A bunk bed or set of bunks
is a type of bed in which one bed frame (a bunk) is stacked on top of another bed, allowing two or more sleeping-places to occupy the floor space usually required by just one. Bunks are commonly seen on ships, in the military, and in hostels, dormitories, summer camps, children's bedrooms, and prisons.

Bunk beds are normally supported by four poles or pillars, one at each corner of the bed. A ladder or a flight of stairs leads to the upper bed, which normally features a railing to prevent the sleeper from falling off. Some models also have a privacy curtain for the lower bunk. Because of the need for a ladder and the height of the upper bed, the U.S. Consumer Product Safety Commission recommends using the top bunk of a bunk bed only for persons aged 6 and over.

A loft bed is an elevated bed similar to a bunk bed, but without the lower beds, freeing floor space for other furniture, such as a desk, which might be built into the loft bed.
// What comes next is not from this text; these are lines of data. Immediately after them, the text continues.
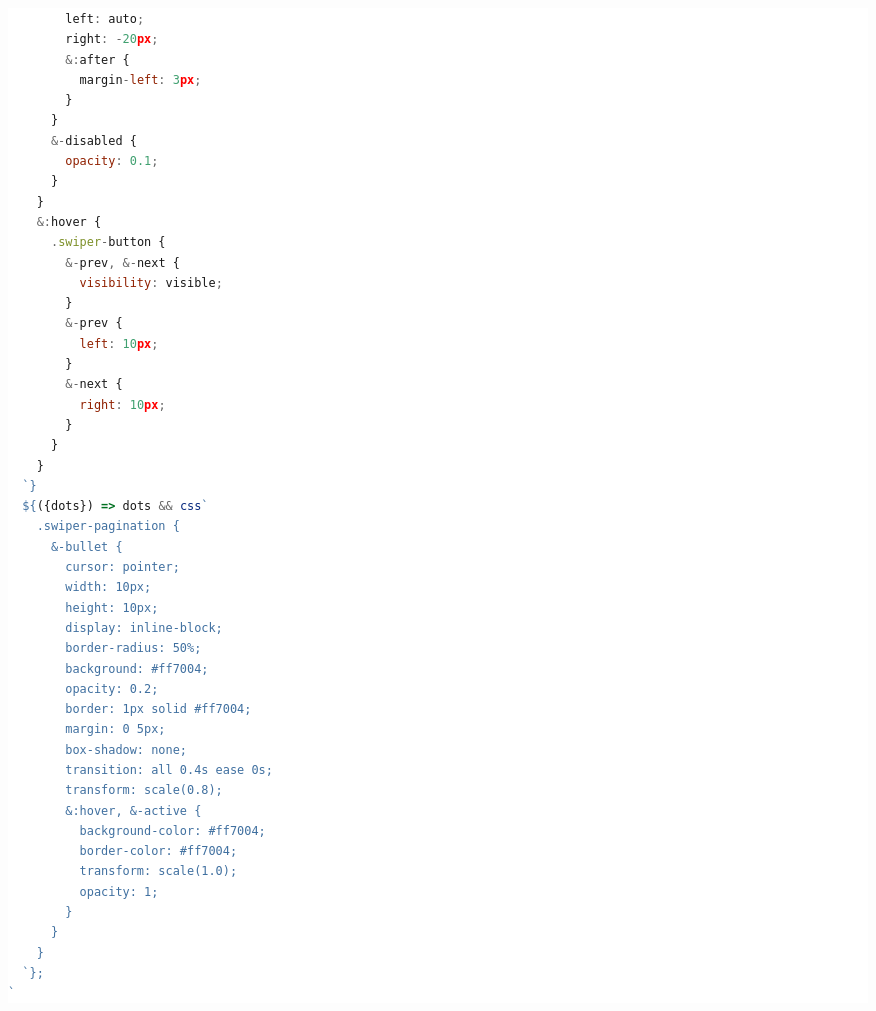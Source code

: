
 ```js
        left: auto;
        right: -20px;
        &:after {
          margin-left: 3px;
        }
      }
      &-disabled {
        opacity: 0.1;
      }
    }
    &:hover {
      .swiper-button {
        &-prev, &-next {
          visibility: visible;
        }
        &-prev {
          left: 10px;
        }
        &-next {
          right: 10px;
        }
      }
    }
  `}
  ${({dots}) => dots && css`
    .swiper-pagination {
      &-bullet {
        cursor: pointer;
        width: 10px;
        height: 10px;
        display: inline-block;
        border-radius: 50%;
        background: #ff7004;
        opacity: 0.2;
        border: 1px solid #ff7004;
        margin: 0 5px;
        box-shadow: none;
        transition: all 0.4s ease 0s;
        transform: scale(0.8);
        &:hover, &-active {
          background-color: #ff7004;
          border-color: #ff7004;
          transform: scale(1.0);
          opacity: 1;
        }
      }
    }
  `};
`
```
Low loft-beds are lower to the ground and are designed for younger children.

==Types ==
The most common type is the standard bunk bed which has two same size mattresses stacked one directly over the other. A twin over full bunk bed is arranged as a standard except that the bottom mattress is a full size and the upper is a twin size. A full over full bunk bed is otherwise called as the wider bed, which means both top and bottom has the same wider size. They both have a double bed and a total of four people can sleep in it at the same time. A futon bunk is also arranged like a standard bunk, except the lower bunk is a Western-style futon couch, which converts into a bed rather than a standard mattress. Futon bunks can be used to save space in small apartments or rooms, because the lower bed converts to a couch for use during the daytime. In an L-shape bunk the bottom bed is oriented at a right angle to the top bed such that when viewed from above the beds form an L. This also creates a small alcove where a desk or bookshelf can be placed.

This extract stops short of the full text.